Study design and participants

This retrospective study extracted data from the SEER database covering 17 U.S. states from 2010 to 2015, and no new human or animal subjects were enrolled. The study was conducted in accordance with the Declaration of Helsinki and its subsequent amendments. The inclusion criteria were: pathologically diagnosed stage IV (M1a–c) melanoma (ICD-O-3, SEER codes C440–C449, International Classification of Diseases for Oncology, 3rd Edition); no age restrictions; and complete relevant clinical data including age, sex, race, diagnostic stage, primary tumor site and pathology, lactate dehydrogenase (LDH) levels, treatment strategies (primary lesion surgery, radiotherapy, chemotherapy), as well as complete and assessable survival data. The exclusion criteria were: ambiguous pathological diagnosis or unclear primary tumor site; stage I–III tumors; indeterminate M-stage (unable to classify as M1a, M1b, or M1c); incomplete data on surgery, chemotherapy, or radiotherapy; and missing follow-up data or unknown survival status. The tumor staging standard was uniformly based on the seventh edition of the American Joint Committee on Cancer (AJCC) staging system. After data screening using SEER*Stat 8.4.3, a total of 3,155 patients (656 surgical patients and 2,499 non-surgical patients) met the above inclusion and exclusion criteria. After 1:2 propensity score matching (PSM) based on surgical status, 1,876 patients were finally included in the analysis, with 648 in the surgical group and 1,228 in the non-surgical group.
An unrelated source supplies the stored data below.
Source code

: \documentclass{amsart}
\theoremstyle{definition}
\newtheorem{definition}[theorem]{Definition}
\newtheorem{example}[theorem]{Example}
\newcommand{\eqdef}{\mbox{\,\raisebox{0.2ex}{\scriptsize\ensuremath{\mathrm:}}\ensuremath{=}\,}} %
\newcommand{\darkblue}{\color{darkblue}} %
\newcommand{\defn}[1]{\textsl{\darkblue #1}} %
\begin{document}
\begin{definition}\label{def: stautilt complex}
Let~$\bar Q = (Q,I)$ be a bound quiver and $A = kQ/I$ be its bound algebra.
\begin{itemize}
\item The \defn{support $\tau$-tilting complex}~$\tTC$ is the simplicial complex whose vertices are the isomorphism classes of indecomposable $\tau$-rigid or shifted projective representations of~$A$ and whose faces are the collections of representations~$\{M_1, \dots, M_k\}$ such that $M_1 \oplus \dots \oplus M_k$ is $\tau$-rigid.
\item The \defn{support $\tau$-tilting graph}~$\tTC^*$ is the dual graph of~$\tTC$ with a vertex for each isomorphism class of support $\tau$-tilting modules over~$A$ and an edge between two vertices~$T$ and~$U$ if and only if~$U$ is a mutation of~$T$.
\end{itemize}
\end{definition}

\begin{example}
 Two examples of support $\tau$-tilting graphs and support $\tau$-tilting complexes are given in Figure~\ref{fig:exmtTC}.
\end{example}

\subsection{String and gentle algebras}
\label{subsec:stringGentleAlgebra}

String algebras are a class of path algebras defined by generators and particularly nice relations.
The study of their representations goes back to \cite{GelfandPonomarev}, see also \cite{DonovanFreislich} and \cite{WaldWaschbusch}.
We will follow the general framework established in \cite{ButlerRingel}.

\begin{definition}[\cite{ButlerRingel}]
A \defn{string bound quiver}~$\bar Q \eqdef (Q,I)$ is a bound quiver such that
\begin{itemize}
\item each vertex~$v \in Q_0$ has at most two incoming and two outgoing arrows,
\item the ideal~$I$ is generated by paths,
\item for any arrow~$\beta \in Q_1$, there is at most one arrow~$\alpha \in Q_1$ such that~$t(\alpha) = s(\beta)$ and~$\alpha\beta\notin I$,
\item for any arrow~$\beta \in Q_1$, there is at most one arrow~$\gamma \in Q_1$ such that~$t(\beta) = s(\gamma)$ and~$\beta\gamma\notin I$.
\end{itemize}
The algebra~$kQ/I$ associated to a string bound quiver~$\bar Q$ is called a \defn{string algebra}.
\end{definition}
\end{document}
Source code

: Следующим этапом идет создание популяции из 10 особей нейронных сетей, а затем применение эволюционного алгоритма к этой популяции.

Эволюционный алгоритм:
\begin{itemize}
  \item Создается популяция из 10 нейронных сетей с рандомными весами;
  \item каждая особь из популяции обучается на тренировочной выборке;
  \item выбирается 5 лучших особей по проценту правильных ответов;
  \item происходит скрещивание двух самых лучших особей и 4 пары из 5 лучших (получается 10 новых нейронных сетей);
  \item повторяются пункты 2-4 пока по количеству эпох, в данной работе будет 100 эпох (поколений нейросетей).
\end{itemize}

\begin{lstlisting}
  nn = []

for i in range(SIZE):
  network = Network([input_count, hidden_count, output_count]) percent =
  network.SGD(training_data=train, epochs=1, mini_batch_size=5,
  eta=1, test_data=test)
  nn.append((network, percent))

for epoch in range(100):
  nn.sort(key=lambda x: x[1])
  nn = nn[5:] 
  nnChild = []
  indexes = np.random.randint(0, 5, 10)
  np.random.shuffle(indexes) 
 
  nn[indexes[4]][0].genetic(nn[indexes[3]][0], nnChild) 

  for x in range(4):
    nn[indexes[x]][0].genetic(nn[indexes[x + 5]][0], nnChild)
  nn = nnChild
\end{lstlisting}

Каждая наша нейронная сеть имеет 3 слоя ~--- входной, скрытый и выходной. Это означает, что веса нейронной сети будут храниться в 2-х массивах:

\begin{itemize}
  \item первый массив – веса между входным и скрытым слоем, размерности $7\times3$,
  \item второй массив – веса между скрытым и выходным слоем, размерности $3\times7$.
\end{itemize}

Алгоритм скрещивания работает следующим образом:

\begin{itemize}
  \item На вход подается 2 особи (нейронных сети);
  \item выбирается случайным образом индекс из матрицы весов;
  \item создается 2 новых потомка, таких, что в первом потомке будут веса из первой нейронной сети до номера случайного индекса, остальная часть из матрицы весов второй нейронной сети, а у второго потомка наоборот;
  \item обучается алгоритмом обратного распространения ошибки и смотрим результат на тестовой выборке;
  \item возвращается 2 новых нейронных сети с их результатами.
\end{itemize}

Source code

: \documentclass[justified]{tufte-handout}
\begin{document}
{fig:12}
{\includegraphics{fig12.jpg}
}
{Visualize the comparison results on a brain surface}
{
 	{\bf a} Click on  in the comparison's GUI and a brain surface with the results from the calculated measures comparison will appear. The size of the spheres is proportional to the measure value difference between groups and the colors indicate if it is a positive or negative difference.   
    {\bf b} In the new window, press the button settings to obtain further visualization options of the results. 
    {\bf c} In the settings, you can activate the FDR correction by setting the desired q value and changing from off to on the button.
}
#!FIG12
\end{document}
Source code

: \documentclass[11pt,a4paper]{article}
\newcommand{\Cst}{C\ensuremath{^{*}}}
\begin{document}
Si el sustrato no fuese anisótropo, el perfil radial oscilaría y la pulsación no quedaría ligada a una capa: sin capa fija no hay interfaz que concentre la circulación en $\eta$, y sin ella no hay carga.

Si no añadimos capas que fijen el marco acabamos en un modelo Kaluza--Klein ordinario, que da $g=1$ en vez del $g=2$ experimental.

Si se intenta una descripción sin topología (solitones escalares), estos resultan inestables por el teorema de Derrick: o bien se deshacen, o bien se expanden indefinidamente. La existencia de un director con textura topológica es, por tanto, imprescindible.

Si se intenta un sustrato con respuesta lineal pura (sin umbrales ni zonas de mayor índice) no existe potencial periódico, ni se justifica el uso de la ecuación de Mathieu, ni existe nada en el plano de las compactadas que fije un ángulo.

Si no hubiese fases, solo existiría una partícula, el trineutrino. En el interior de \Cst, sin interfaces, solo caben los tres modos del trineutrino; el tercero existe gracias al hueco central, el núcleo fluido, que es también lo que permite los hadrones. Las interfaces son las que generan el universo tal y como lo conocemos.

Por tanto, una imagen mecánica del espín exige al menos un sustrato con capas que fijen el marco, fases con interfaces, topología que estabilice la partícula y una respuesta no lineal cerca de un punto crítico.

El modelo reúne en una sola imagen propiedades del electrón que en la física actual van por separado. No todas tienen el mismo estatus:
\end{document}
Study outcomes and statistical analysis

The primary endpoint of the study was OS, defined as the time from the date of cancer diagnosis to the date of death, as recorded in the SEER database. All statistical analyses were performed using R software (version 4.4.0). To balance baseline variables including age (<65 or ≥65 years), gender (male or female), race (White, Black, or other), year of diagnosis (2010–2012 or 2013–2015), chemotherapy (yes or no), radiotherapy (yes or no), and LDH levels [below normal (≤250 U/L), above normal (>250 U/L), or unknown], 1:2 PSM was performed between the surgical and non-surgical groups. For patients with stage IV melanoma, the PSM model was pre-defined to prioritize M stage (M1a, M1b, M1c) as the key prognostic factor for advanced disease. T stage and N stage were not included in the model, and their prognostic impacts were evaluated through subsequent subgroup analyses. The Chi-squared test or Fisher’s exact test was used to compare clinical variables between the two treatment groups. Multivariate Cox regression analysis was applied to assess the association between each risk factor and overall survival. The Kaplan-Meier method was used to compare OS between the surgical and non-surgical groups and among different surgical modalities, with the log-rank test used to evaluate survival differences. To further validate the robustness of the primary findings, additional subgroup survival analyses stratified by T stage and N stage were performed in the PSM-matched cohort. A two-sided P value <0.05 was considered statistically significant.

Results

Patient characteristics

A total of 3,155 eligible patients with stage IV (M1a–c) CM were identified from the SEER database, among whom 656 (20.8%) underwent primary lesion surgery and 2,499 (79.2%) did not receive primary lesion surgical intervention. The baseline characteristics and treatment information of the two groups before and after PSM are presented in Table 1. Before matching, significant imbalances were observed in several baseline variables between the surgical and non-surgical groups, including age, race, disease stage, radiotherapy administration, and LDH levels. After 1:2 PSM, all baseline characteristics were well balanced between the two groups.

Survival before PSM

Before PSM, patients who underwent primary lesion surgery had significantly longer OS than those who did not. The median OS was 16 months in the surgical cohort and 6 months in the non-surgical cohort [hazard ratio (HR) 0.65; 95% confidence interval (CI): 0.59–0.71; P<0.001; Figure 1A]. Furthermore, surgical patients had significantly longer OS than non-surgical patients in the M1a subgroup (P<0.001; Figure 1B). In the M1b subgroup, surgical patients exhibited a trend toward improved OS, though this difference did not reach statistical significance (P=0.054; Figure 1C). A similar survival benefit was also observed in the M1c subgroup (P<0.001; Figure 1D). The survival benefit of surgery was consistently observed across various subgroups stratified by age, gender, year of treatment, disease stage, radiotherapy and chemotherapy administration (Figure 2).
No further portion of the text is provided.